Ações governamentais para a redução da gravidez na adolescência
Enviada em 28/10/2020
O filme norte-americano “Simplesmente acontece” retrata a vida de uma adolescente que, sem planejamento, engravidou muito cedo e optou por desistir de muitas de suas ambições para exercer a função de mãe solteira. Isso posto, tal ficção abordou com verossimilhança a realidade de uma grande parte da população feminina brasileira hodierna no tocante à gravidez na adolescência, fato que pode ocasionar consequências deletérias ao psicológico individual e ao âmbito econômico devido ao despreparo da pessoa. Portanto, é necessário haver medidas governamentais, como o investimento na educação e no combate ao assédio sexual, que minimizem esse desafio tão presente no Brasil.

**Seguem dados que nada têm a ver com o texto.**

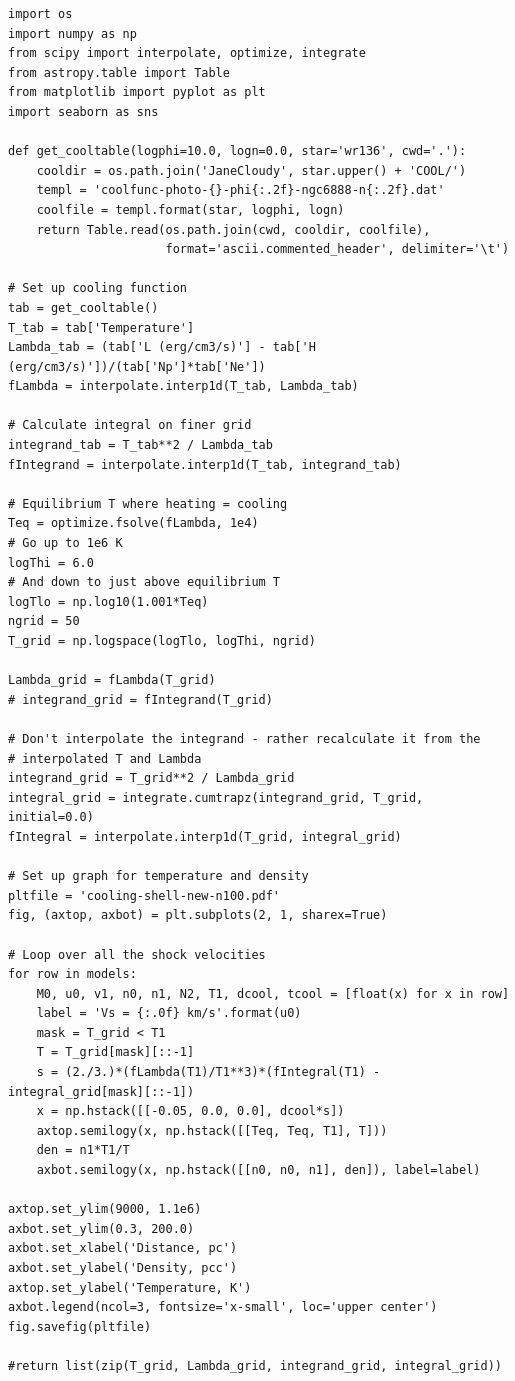 \documentclass[11pt]{article}
\begin{document}
\begin{verbatim}
import os
import numpy as np
from scipy import interpolate, optimize, integrate
from astropy.table import Table
from matplotlib import pyplot as plt
import seaborn as sns

def get_cooltable(logphi=10.0, logn=0.0, star='wr136', cwd='.'):
    cooldir = os.path.join('JaneCloudy', star.upper() + 'COOL/')
    templ = 'coolfunc-photo-{}-phi{:.2f}-ngc6888-n{:.2f}.dat'
    coolfile = templ.format(star, logphi, logn)
    return Table.read(os.path.join(cwd, cooldir, coolfile),
                      format='ascii.commented_header', delimiter='\t')

# Set up cooling function
tab = get_cooltable()
T_tab = tab['Temperature']
Lambda_tab = (tab['L (erg/cm3/s)'] - tab['H (erg/cm3/s)'])/(tab['Np']*tab['Ne'])
fLambda = interpolate.interp1d(T_tab, Lambda_tab)

# Calculate integral on finer grid
integrand_tab = T_tab**2 / Lambda_tab
fIntegrand = interpolate.interp1d(T_tab, integrand_tab)

# Equilibrium T where heating = cooling
Teq = optimize.fsolve(fLambda, 1e4)
# Go up to 1e6 K
logThi = 6.0
# And down to just above equilibrium T
logTlo = np.log10(1.001*Teq)
ngrid = 50
T_grid = np.logspace(logTlo, logThi, ngrid)

Lambda_grid = fLambda(T_grid)
# integrand_grid = fIntegrand(T_grid)

# Don't interpolate the integrand - rather recalculate it from the
# interpolated T and Lambda
integrand_grid = T_grid**2 / Lambda_grid
integral_grid = integrate.cumtrapz(integrand_grid, T_grid, initial=0.0)
fIntegral = interpolate.interp1d(T_grid, integral_grid)

# Set up graph for temperature and density
pltfile = 'cooling-shell-new-n100.pdf'
fig, (axtop, axbot) = plt.subplots(2, 1, sharex=True)

# Loop over all the shock velocities
for row in models:
    M0, u0, v1, n0, n1, N2, T1, dcool, tcool = [float(x) for x in row]
    label = 'Vs = {:.0f} km/s'.format(u0)
    mask = T_grid < T1
    T = T_grid[mask][::-1]
    s = (2./3.)*(fLambda(T1)/T1**3)*(fIntegral(T1) - integral_grid[mask][::-1])
    x = np.hstack([[-0.05, 0.0, 0.0], dcool*s]) 
    axtop.semilogy(x, np.hstack([[Teq, Teq, T1], T]))
    den = n1*T1/T
    axbot.semilogy(x, np.hstack([[n0, n0, n1], den]), label=label)

axtop.set_ylim(9000, 1.1e6)
axbot.set_ylim(0.3, 200.0)
axbot.set_xlabel('Distance, pc')
axbot.set_ylabel('Density, pcc')
axtop.set_ylabel('Temperature, K')
axbot.legend(ncol=3, fontsize='x-small', loc='upper center')
fig.savefig(pltfile)

#return list(zip(T_grid, Lambda_grid, integrand_grid, integral_grid))
\end{verbatim}
\end{document}
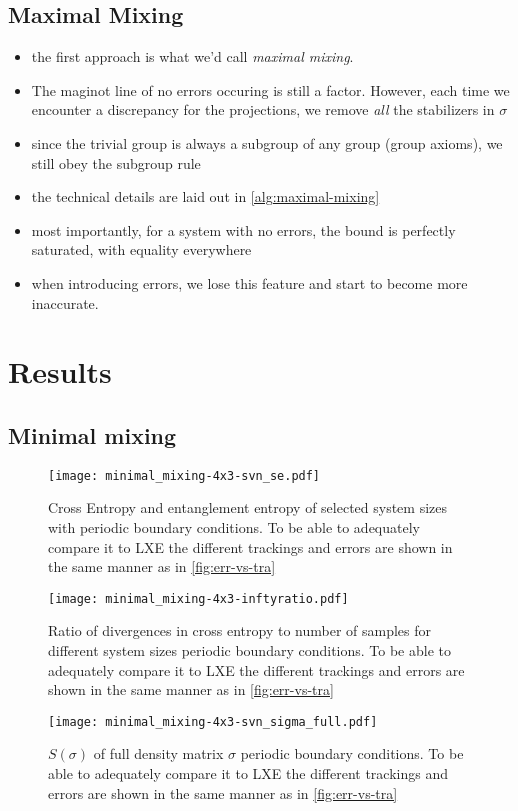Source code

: \subsection{Maximal Mixing}\label{sec:maximal-mixing}
\begin{itemize}
  \item the first approach is what we'd call \emph{maximal mixing}.
  \item The maginot line of no errors occuring is still a factor. However, each
    time we encounter a discrepancy for the projections, we remove \emph{all}
    the stabilizers in $\sigma$
  \item since the trivial group is always a subgroup of any group (group
    axioms), we still obey the subgroup rule
  \item the technical details are laid out in \cref{alg:maximal-mixing}
  \item most importantly, for a system with no errors, the bound is perfectly
    saturated, with equality everywhere
  \item when introducing errors, we lose this feature and start to become more
    inaccurate.
\end{itemize}

\section{Results}\label{sec:upperbound-results}
\subsection{Minimal mixing}
\begin{figure}[H]
  \centering
  \texttt{[image: minimal\_mixing-4x3-svn\_se.pdf]}
  \caption{Cross Entropy and entanglement entropy of selected system sizes with
  periodic boundary conditions. To be able to adequately compare it to LXE the
different trackings and errors are shown in the same manner as in
\cref{fig:err-vs-tra}}
  \label{fig:min_mix-svn_se-4x3}
\end{figure}
\begin{figure}[H]
  \centering
  \texttt{[image: minimal\_mixing-4x3-inftyratio.pdf]}
  \caption{Ratio of divergences in cross entropy to number of samples for
    different system sizes
  periodic boundary conditions. To be able to adequately compare it to LXE the
different trackings and errors are shown in the same manner as in
\cref{fig:err-vs-tra}}
  \label{fig:min_mix-inftyratio-4x3}
\end{figure}
\begin{figure}[H]
  \centering
  \texttt{[image: minimal\_mixing-4x3-svn\_sigma\_full.pdf]}
  \caption{$S(\sigma)$ of full density matrix $\sigma$ 
  periodic boundary conditions. To be able to adequately compare it to LXE the
different trackings and errors are shown in the same manner as in
\cref{fig:err-vs-tra}}
  \label{fig:min_mix-svn_sigma_full-4x3}
\end{figure}
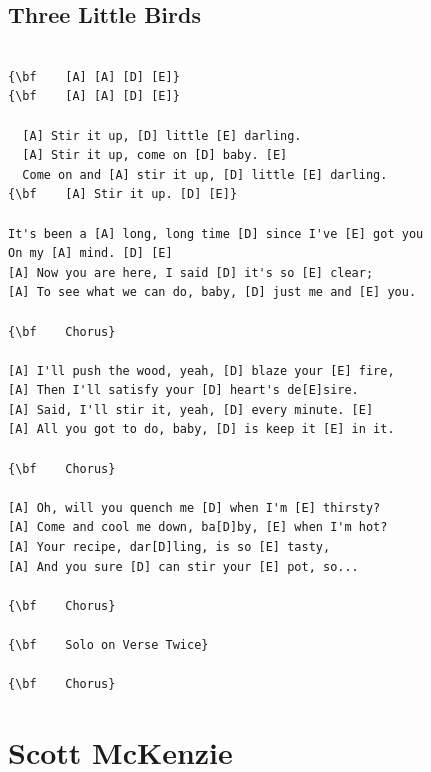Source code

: \documentclass[a4paper]{article}
\begin{document}
\subsection{Three Little Birds}
\begin{Verbatim}[commandchars=\\\{\}]

{\bf    [A] [A] [D] [E]}
{\bf    [A] [A] [D] [E]}

  [A] Stir it up, [D] little [E] darling.
  [A] Stir it up, come on [D] baby. [E]
  Come on and [A] stir it up, [D] little [E] darling.
{\bf    [A] Stir it up. [D] [E]}

It's been a [A] long, long time [D] since I've [E] got you
On my [A] mind. [D] [E]
[A] Now you are here, I said [D] it's so [E] clear;
[A] To see what we can do, baby, [D] just me and [E] you.

{\bf    Chorus}

[A] I'll push the wood, yeah, [D] blaze your [E] fire,
[A] Then I'll satisfy your [D] heart's de[E]sire.
[A] Said, I'll stir it, yeah, [D] every minute. [E]
[A] All you got to do, baby, [D] is keep it [E] in it.

{\bf    Chorus}

[A] Oh, will you quench me [D] when I'm [E] thirsty?
[A] Come and cool me down, ba[D]by, [E] when I'm hot?
[A] Your recipe, dar[D]ling, is so [E] tasty,
[A] And you sure [D] can stir your [E] pot, so...

{\bf    Chorus}

{\bf    Solo on Verse Twice}

{\bf    Chorus}

\end{Verbatim}
\newpage
\section{Scott McKenzie}
\end{document}
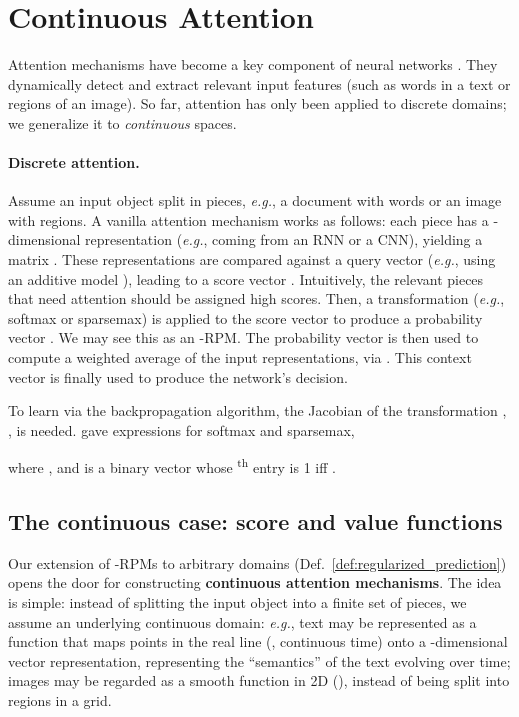 \documentclass{article}
\begin{document}
\section{Continuous Attention}\label{sec:attention}




Attention mechanisms have become a key component of  neural networks \citep{bahdanau2014neural,sukhbaatar2015end,vaswani2017attention}. They dynamically detect and extract relevant input features (such as words in a text or regions of an image). So far, attention has only been applied to discrete domains; we generalize it to {\it continuous} spaces.

\paragraph{Discrete attention.}
Assume an input object split in  pieces, \textit{e.g.}, a document with  words or an image with  regions. 
A vanilla attention mechanism works as follows: each piece has a -dimensional representation (\textit{e.g.}, coming from an RNN or a CNN), yielding a matrix . These representations are compared against a query vector (\textit{e.g.}, using an additive model \citep{bahdanau2014neural}), leading to a score vector . 
Intuitively, the relevant pieces that need attention should be assigned high scores. Then, a transformation  (\textit{e.g.}, softmax or sparsemax) is applied to the score vector to produce a probability vector .
We may see this as an -RPM. The probability vector  is then used to compute a weighted average of the input representations, via . This context vector  is finally used to produce the network's decision.

To learn via the backpropagation algorithm, the Jacobian of the transformation , , is needed. 
\citet{Martins2016ICML} gave  expressions for softmax and sparsemax,

where , and  is a binary vector whose \textsuperscript{th} entry is 1 iff . 

\subsection{The continuous case: score and value functions}
\label{subsec:continuous_attention}

Our extension of -RPMs to arbitrary domains (Def.~\ref{def:regularized_prediction}) opens the door for constructing {\bf continuous attention mechanisms}. The idea is simple: instead of splitting the input object into a finite set of pieces, we assume an underlying continuous domain: \textit{e.g.}, text may be represented as a function  that maps points in the real line (, continuous time) onto a -dimensional vector representation, representing the ``semantics'' of the text evolving over time; images may be regarded as a smooth function in 2D (), instead of being split into regions in a grid. 
\end{document}
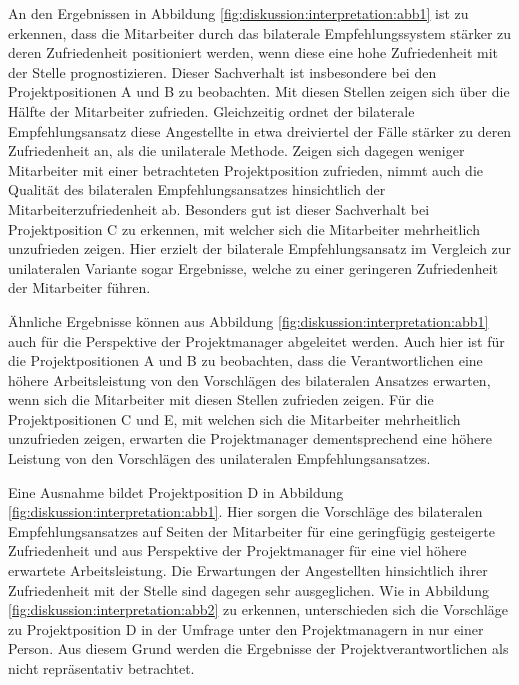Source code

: An den Ergebnissen in Abbildung \ref{fig:diskussion:interpretation:abb1} ist zu erkennen, dass die Mitarbeiter durch das bilaterale Empfehlungssystem stärker zu deren Zufriedenheit positioniert werden, wenn diese eine hohe Zufriedenheit mit der Stelle prognostizieren. Dieser Sachverhalt ist insbesondere bei den Projektpositionen A und B zu beobachten. Mit diesen Stellen zeigen sich über die Hälfte der Mitarbeiter zufrieden. Gleichzeitig ordnet der bilaterale Empfehlungsansatz diese Angestellte in etwa dreiviertel der Fälle stärker zu deren Zufriedenheit an, als die unilaterale Methode. Zeigen sich dagegen weniger Mitarbeiter mit einer betrachteten Projektposition zufrieden, nimmt auch die Qualität des bilateralen Empfehlungsansatzes hinsichtlich der Mitarbeiterzufriedenheit ab. Besonders gut ist dieser Sachverhalt bei Projektposition C zu erkennen, mit welcher sich die Mitarbeiter mehrheitlich unzufrieden zeigen. Hier erzielt der bilaterale Empfehlungsansatz im Vergleich zur unilateralen Variante sogar Ergebnisse, welche zu einer geringeren Zufriedenheit der Mitarbeiter führen.

Ähnliche Ergebnisse können aus Abbildung \ref{fig:diskussion:interpretation:abb1} auch für die Perspektive der Projektmanager abgeleitet werden. Auch hier ist für die Projektpositionen A und B zu beobachten, dass die Verantwortlichen eine höhere Arbeitsleistung von den Vorschlägen des bilateralen Ansatzes erwarten, wenn sich die Mitarbeiter mit diesen Stellen zufrieden zeigen. Für die Projektpositionen C und E, mit welchen sich die Mitarbeiter mehrheitlich unzufrieden zeigen, erwarten die Projektmanager dementsprechend eine höhere Leistung von den Vorschlägen des unilateralen Empfehlungsansatzes.

Eine Ausnahme bildet Projektposition D in Abbildung \ref{fig:diskussion:interpretation:abb1}. Hier sorgen die Vorschläge des bilateralen Empfehlungsansatzes auf Seiten der Mitarbeiter für eine geringfügig gesteigerte Zufriedenheit und aus Perspektive der Projektmanager für eine viel höhere erwartete Arbeitsleistung. Die Erwartungen der Angestellten hinsichtlich ihrer Zufriedenheit mit der Stelle sind dagegen sehr ausgeglichen. Wie in Abbildung \ref{fig:diskussion:interpretation:abb2} zu erkennen, unterschieden sich die Vorschläge zu Projektposition D in der Umfrage unter den Projektmanagern in nur einer Person. Aus diesem Grund werden die Ergebnisse der Projektverantwortlichen als nicht repräsentativ betrachtet.

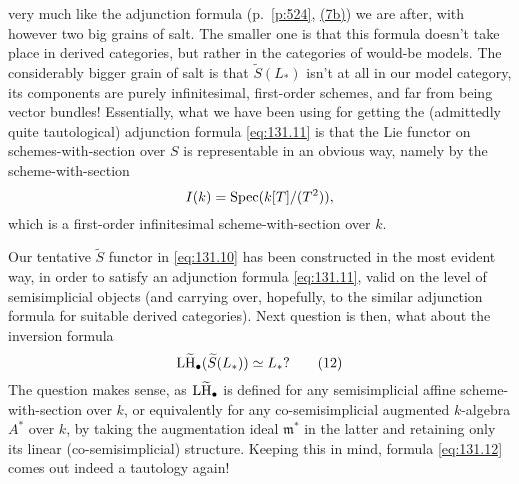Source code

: very much like the adjunction formula (p.~\ref{p:524},
\hyperref[eq:124.7]{(7b)}) we are after, with however two big grains
of salt. The smaller one is that this formula doesn't take place in
derived categories, but rather in the categories of would-be
models. The considerably bigger grain of salt is that $\widetilde
S(L_*)$ isn't at all in our model category, its components are purely
infinitesimal, first-order schemes, and far from being vector bundles!
Essentially, what we have been using for getting the (admittedly quite
tautological) adjunction formula \eqref{eq:131.11} is that the Lie
functor on schemes-with-section over $S$ is representable in an
obvious way, namely by the scheme-with-section
\[I(k)=\operatorname{Spec}(k[T]/(T^2)),\]
which is a first-order infinitesimal scheme-with-section over $k$.

Our tentative $\widetilde S$ functor in \eqref{eq:131.10}
has been constructed in the most evident way, in order to satisfy an
adjunction formula \eqref{eq:131.11}, valid on the level of
semisimplicial objects (and carrying over, hopefully, to the similar
adjunction formula for suitable derived categories). Next question is
then, what about the inversion formula
\begin{equation}
  \label{eq:131.12}
  \operatorname{L\widetilde H}_\bullet( \widetilde S(L_*)) \simeq L_*\text{?}\tag{12}
\end{equation}
The question makes sense, as $\operatorname{L\widetilde H}_\bullet$ is defined for any
semisimplicial affine scheme-with-section over $k$, or equivalently
for any co-semisimplicial augmented $k$-algebra $A^*$ over $k$, by
taking the augmentation ideal $\mathfrak m^*$ in the latter and
retaining only its linear (co-semisimplicial) structure. Keeping this
in mind, formula \eqref{eq:131.12} comes out indeed a tautology again!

Sob esse viés, de acordo com o filósofo Immanuel Kant, a educação é o principal fator transformador da sociedade. Entretanto, contrariamente a esse pensamento, o acesso à informação acerca do ato sexual ainda é bastante escasso apesar da grande disponibilidade das tecnologias da comunicação, o que contribui para a inabilidade de muitos adolescentes. Haja vista a grande responsabilidade atribuída a criação de um filho, esse processo pode acarretar prejuízos psicológicos, como depressão e ansiedade. Dessa forma, é importante a aplicação de uma educação sexual em ambientes infanto-juvenis, com a finalidade de mitigar os índices de gravidezes indesejadas ainda na juventude e de transtornos psíquicos decorrentes dessa situação.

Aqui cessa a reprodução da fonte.